Required action:
Restate the following entries exactly, including every line.

The data:
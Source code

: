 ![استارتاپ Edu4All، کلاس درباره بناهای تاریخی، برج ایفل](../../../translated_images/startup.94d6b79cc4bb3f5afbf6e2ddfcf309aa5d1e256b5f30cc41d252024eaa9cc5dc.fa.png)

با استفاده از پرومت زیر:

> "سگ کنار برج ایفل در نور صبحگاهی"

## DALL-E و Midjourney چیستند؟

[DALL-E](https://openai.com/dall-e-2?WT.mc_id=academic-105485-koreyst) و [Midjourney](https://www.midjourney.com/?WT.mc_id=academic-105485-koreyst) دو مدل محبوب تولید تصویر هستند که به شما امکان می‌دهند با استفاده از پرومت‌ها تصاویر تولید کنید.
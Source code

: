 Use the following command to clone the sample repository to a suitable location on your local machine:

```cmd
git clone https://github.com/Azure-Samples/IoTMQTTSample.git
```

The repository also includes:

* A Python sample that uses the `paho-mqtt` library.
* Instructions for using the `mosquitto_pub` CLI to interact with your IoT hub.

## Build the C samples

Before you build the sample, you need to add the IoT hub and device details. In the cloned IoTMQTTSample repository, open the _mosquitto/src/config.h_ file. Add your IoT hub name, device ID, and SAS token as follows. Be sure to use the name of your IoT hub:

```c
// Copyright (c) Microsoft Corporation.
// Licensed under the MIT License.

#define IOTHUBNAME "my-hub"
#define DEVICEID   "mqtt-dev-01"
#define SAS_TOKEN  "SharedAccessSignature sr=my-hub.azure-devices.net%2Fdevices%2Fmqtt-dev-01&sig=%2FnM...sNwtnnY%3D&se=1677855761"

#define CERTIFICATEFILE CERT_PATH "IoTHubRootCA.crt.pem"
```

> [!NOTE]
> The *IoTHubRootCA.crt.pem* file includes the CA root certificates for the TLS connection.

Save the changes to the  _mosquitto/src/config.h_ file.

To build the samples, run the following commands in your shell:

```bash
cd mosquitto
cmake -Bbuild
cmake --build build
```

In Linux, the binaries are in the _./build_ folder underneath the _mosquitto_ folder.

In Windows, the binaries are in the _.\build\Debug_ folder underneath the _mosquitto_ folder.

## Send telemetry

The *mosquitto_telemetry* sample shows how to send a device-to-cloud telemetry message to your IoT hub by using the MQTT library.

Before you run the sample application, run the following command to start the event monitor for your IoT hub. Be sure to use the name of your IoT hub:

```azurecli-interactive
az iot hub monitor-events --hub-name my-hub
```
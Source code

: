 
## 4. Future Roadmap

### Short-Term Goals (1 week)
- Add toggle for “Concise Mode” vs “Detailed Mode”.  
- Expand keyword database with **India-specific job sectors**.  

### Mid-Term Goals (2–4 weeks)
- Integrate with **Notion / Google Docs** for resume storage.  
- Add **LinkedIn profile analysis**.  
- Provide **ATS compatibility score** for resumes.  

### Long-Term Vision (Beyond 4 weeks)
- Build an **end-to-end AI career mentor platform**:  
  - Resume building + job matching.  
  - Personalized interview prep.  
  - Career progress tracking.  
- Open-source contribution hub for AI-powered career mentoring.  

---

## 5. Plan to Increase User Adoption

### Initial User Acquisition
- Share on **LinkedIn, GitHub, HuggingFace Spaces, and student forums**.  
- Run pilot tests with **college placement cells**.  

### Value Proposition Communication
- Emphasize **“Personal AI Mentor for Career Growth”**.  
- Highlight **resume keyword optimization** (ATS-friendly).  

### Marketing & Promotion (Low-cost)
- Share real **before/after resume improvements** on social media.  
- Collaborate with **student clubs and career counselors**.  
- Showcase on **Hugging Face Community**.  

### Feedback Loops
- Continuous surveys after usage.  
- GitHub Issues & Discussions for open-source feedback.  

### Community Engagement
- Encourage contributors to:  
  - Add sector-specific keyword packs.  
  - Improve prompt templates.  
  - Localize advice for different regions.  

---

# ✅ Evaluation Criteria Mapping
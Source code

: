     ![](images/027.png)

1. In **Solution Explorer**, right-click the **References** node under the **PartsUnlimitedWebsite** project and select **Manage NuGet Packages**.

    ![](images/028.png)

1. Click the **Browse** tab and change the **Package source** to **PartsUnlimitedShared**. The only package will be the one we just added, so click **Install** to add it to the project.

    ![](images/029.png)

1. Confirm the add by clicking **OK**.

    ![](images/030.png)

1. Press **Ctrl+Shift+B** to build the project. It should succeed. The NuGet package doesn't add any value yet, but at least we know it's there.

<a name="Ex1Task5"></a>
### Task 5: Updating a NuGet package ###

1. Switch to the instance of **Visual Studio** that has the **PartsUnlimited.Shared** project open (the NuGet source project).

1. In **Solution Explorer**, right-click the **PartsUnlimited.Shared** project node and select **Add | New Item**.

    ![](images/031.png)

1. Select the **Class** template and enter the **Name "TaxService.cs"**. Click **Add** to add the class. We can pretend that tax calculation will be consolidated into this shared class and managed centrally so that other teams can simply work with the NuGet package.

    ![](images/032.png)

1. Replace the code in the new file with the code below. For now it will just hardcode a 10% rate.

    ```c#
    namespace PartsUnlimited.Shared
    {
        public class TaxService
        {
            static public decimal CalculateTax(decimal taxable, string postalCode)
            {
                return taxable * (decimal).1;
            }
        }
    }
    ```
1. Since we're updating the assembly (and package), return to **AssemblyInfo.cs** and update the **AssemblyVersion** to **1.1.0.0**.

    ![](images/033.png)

Exercise answer:
Source code

: ![استارتاپ Edu4All، کلاس درباره بناهای تاریخی، برج ایفل](../../../translated_images/startup.94d6b79cc4bb3f5afbf6e2ddfcf309aa5d1e256b5f30cc41d252024eaa9cc5dc.fa.png)

با استفاده از پرومت زیر:

> "سگ کنار برج ایفل در نور صبحگاهی"

## DALL-E و Midjourney چیستند؟

[DALL-E](https://openai.com/dall-e-2?WT.mc_id=academic-105485-koreyst) و [Midjourney](https://www.midjourney.com/?WT.mc_id=academic-105485-koreyst) دو مدل محبوب تولید تصویر هستند که به شما امکان می‌دهند با استفاده از پرومت‌ها تصاویر تولید کنید.
Source code

: Use the following command to clone the sample repository to a suitable location on your local machine:

```cmd
git clone https://github.com/Azure-Samples/IoTMQTTSample.git
```

The repository also includes:

* A Python sample that uses the `paho-mqtt` library.
* Instructions for using the `mosquitto_pub` CLI to interact with your IoT hub.

## Build the C samples

Before you build the sample, you need to add the IoT hub and device details. In the cloned IoTMQTTSample repository, open the _mosquitto/src/config.h_ file. Add your IoT hub name, device ID, and SAS token as follows. Be sure to use the name of your IoT hub:

```c
// Copyright (c) Microsoft Corporation.
// Licensed under the MIT License.

#define IOTHUBNAME "my-hub"
#define DEVICEID   "mqtt-dev-01"
#define SAS_TOKEN  "SharedAccessSignature sr=my-hub.azure-devices.net%2Fdevices%2Fmqtt-dev-01&sig=%2FnM...sNwtnnY%3D&se=1677855761"

#define CERTIFICATEFILE CERT_PATH "IoTHubRootCA.crt.pem"
```

> [!NOTE]
> The *IoTHubRootCA.crt.pem* file includes the CA root certificates for the TLS connection.

Save the changes to the  _mosquitto/src/config.h_ file.

To build the samples, run the following commands in your shell:

```bash
cd mosquitto
cmake -Bbuild
cmake --build build
```

In Linux, the binaries are in the _./build_ folder underneath the _mosquitto_ folder.

In Windows, the binaries are in the _.\build\Debug_ folder underneath the _mosquitto_ folder.

## Send telemetry

The *mosquitto_telemetry* sample shows how to send a device-to-cloud telemetry message to your IoT hub by using the MQTT library.

Before you run the sample application, run the following command to start the event monitor for your IoT hub. Be sure to use the name of your IoT hub:

```azurecli-interactive
az iot hub monitor-events --hub-name my-hub
```
Source code

: 
## 4. Future Roadmap

### Short-Term Goals (1 week)
- Add toggle for “Concise Mode” vs “Detailed Mode”.  
- Expand keyword database with **India-specific job sectors**.  

### Mid-Term Goals (2–4 weeks)
- Integrate with **Notion / Google Docs** for resume storage.  
- Add **LinkedIn profile analysis**.  
- Provide **ATS compatibility score** for resumes.  

### Long-Term Vision (Beyond 4 weeks)
- Build an **end-to-end AI career mentor platform**:  
  - Resume building + job matching.  
  - Personalized interview prep.  
  - Career progress tracking.  
- Open-source contribution hub for AI-powered career mentoring.  

---

## 5. Plan to Increase User Adoption

### Initial User Acquisition
- Share on **LinkedIn, GitHub, HuggingFace Spaces, and student forums**.  
- Run pilot tests with **college placement cells**.  

### Value Proposition Communication
- Emphasize **“Personal AI Mentor for Career Growth”**.  
- Highlight **resume keyword optimization** (ATS-friendly).  

### Marketing & Promotion (Low-cost)
- Share real **before/after resume improvements** on social media.  
- Collaborate with **student clubs and career counselors**.  
- Showcase on **Hugging Face Community**.  

### Feedback Loops
- Continuous surveys after usage.  
- GitHub Issues & Discussions for open-source feedback.  

### Community Engagement
- Encourage contributors to:  
  - Add sector-specific keyword packs.  
  - Improve prompt templates.  
  - Localize advice for different regions.  

---

# ✅ Evaluation Criteria Mapping
Source code

:     ![](images/027.png)

1. In **Solution Explorer**, right-click the **References** node under the **PartsUnlimitedWebsite** project and select **Manage NuGet Packages**.

    ![](images/028.png)

1. Click the **Browse** tab and change the **Package source** to **PartsUnlimitedShared**. The only package will be the one we just added, so click **Install** to add it to the project.

    ![](images/029.png)

1. Confirm the add by clicking **OK**.

    ![](images/030.png)

1. Press **Ctrl+Shift+B** to build the project. It should succeed. The NuGet package doesn't add any value yet, but at least we know it's there.

<a name="Ex1Task5"></a>
### Task 5: Updating a NuGet package ###

1. Switch to the instance of **Visual Studio** that has the **PartsUnlimited.Shared** project open (the NuGet source project).

1. In **Solution Explorer**, right-click the **PartsUnlimited.Shared** project node and select **Add | New Item**.

    ![](images/031.png)

1. Select the **Class** template and enter the **Name "TaxService.cs"**. Click **Add** to add the class. We can pretend that tax calculation will be consolidated into this shared class and managed centrally so that other teams can simply work with the NuGet package.

    ![](images/032.png)

1. Replace the code in the new file with the code below. For now it will just hardcode a 10% rate.

    ```c#
    namespace PartsUnlimited.Shared
    {
        public class TaxService
        {
            static public decimal CalculateTax(decimal taxable, string postalCode)
            {
                return taxable * (decimal).1;
            }
        }
    }
    ```
1. Since we're updating the assembly (and package), return to **AssemblyInfo.cs** and update the **AssemblyVersion** to **1.1.0.0**.

    ![](images/033.png)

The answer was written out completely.